Samsung Electronics’ sixth-generation high-bandwidth memory samples have passed NVIDIA’s reliability verification tests and will enter pre-production by month-end, according to industry sources cited by Sedaily. If Samsung clears this final validation stage, mass production could begin as early as November, potentially narrowing the gap with rival SK Hynix.
The development comes as Samsung desperately seeks to regain ground in the lucrative AI memory market where it has hemorrhaged share. The Korean giant’s HBM market share plummeted to 17% in the second quarter from 41% a year earlier, according to Counterpoint Research.

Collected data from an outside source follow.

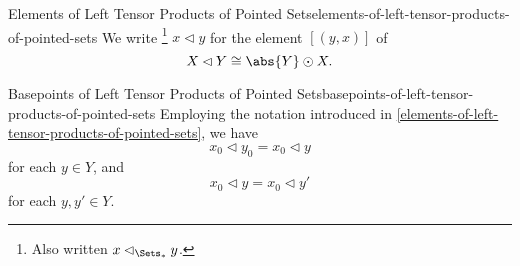 \begin{notation}{Elements of Left Tensor Products of Pointed Sets}{elements-of-left-tensor-products-of-pointed-sets}%
    We write%
    \footnote{%
        Also written $x\lhd_{\Sets_{*}}y$.
        \par\vspace*{\TCBBoxCorrection}
    } %
    $x\lhd y$ for the element $[(y,x)]$ of
    \[
        X\lhd Y%
        \cong%
        \abs{Y}\odot X.%
    \]%
\end{notation}
\begin{remark}{Basepoints of Left Tensor Products of Pointed Sets}{basepoints-of-left-tensor-products-of-pointed-sets}%
    Employing the notation introduced in \cref{elements-of-left-tensor-products-of-pointed-sets}, we have
    \[
        x_{0}\lhd y_{0}%
        =%
        x_{0}\lhd y%
    \]%
    for each $y\in Y$, and
    \[
        x_{0}\lhd y%
        =%
        x_{0}\lhd y'%
    \]%
    for each $y,y'\in Y$.
\end{remark}

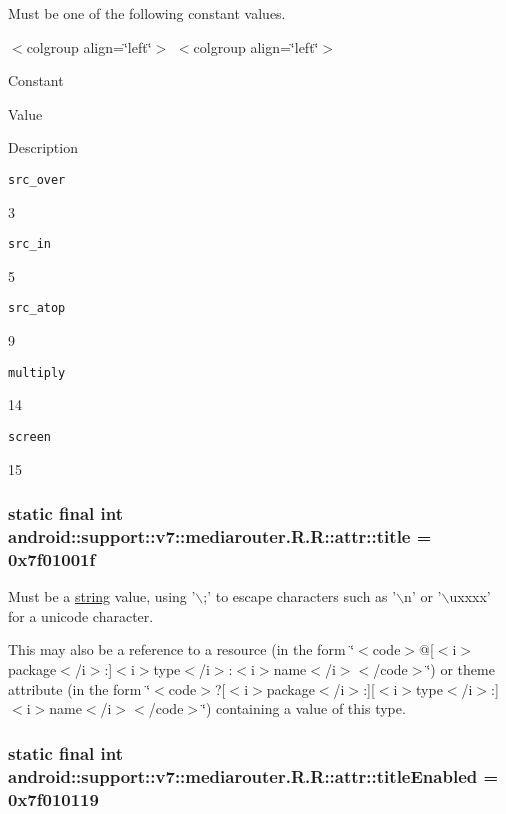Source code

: Must be one of the following constant values. \begin{TabularC}{0}
\hline
\end{TabularC}
$<$colgroup align=\char`\"{}left\char`\"{}$>$ $<$colgroup align=\char`\"{}left\char`\"{}$>$ 

Constant

Value

Description 

{\tt src\_\-over}

3

{\tt src\_\-in}

5

{\tt src\_\-atop}

9

{\tt multiply}

14

{\tt screen}

15\hypertarget{classandroid_1_1support_1_1v7_1_1mediarouter_1_1_r_1_1attr_bf9a91722acc2c198831902773aba8e0}{
\subsubsection[{title}]{\setlength{\rightskip}{0pt plus 5cm}static final int android::support::v7::mediarouter.R.R::attr::title = 0x7f01001f}}
\label{classandroid_1_1support_1_1v7_1_1mediarouter_1_1_r_1_1attr_bf9a91722acc2c198831902773aba8e0}


Must be a \hyperlink{classandroid_1_1support_1_1v7_1_1mediarouter_1_1_r_1_1string}{string} value, using '$\backslash$;' to escape characters such as '$\backslash$n' or '$\backslash$uxxxx' for a unicode character. 

This may also be a reference to a resource (in the form \char`\"{}$<$code$>$@\mbox{[}$<$i$>$package$<$/i$>$:\mbox{]}$<$i$>$type$<$/i$>$:$<$i$>$name$<$/i$>$$<$/code$>$\char`\"{}) or theme attribute (in the form \char`\"{}$<$code$>$?\mbox{[}$<$i$>$package$<$/i$>$:\mbox{]}\mbox{[}$<$i$>$type$<$/i$>$:\mbox{]}$<$i$>$name$<$/i$>$$<$/code$>$\char`\"{}) containing a value of this type. \hypertarget{classandroid_1_1support_1_1v7_1_1mediarouter_1_1_r_1_1attr_74f4ff2dd78bdf08eac3fd84b0c50178}{
\subsubsection[{titleEnabled}]{\setlength{\rightskip}{0pt plus 5cm}static final int android::support::v7::mediarouter.R.R::attr::titleEnabled = 0x7f010119}}
\label{classandroid_1_1support_1_1v7_1_1mediarouter_1_1_r_1_1attr_74f4ff2dd78bdf08eac3fd84b0c50178}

SK Hynix has leapfrogged Samsung to become the world’s largest DRAM supplier for the first time in over three decades, capturing 36% market share.
Samsung’s HBM4 memory will be used in NVIDIA’s next-generation “Rubin” AI accelerators. SK Hynix delivered HBM4 samples to NVIDIA in March and shipped initial volumes in June, with mass production planned for October. The timeline gives Samsung little room for error as it attempts to break SK Hynix’s stranglehold on NVIDIA’s supply chain.
While the successful testing marks progress, Samsung still faces the challenge of demonstrating consistent yields and thermal performance that have previously hampered its HBM qualification efforts with the GPU giant.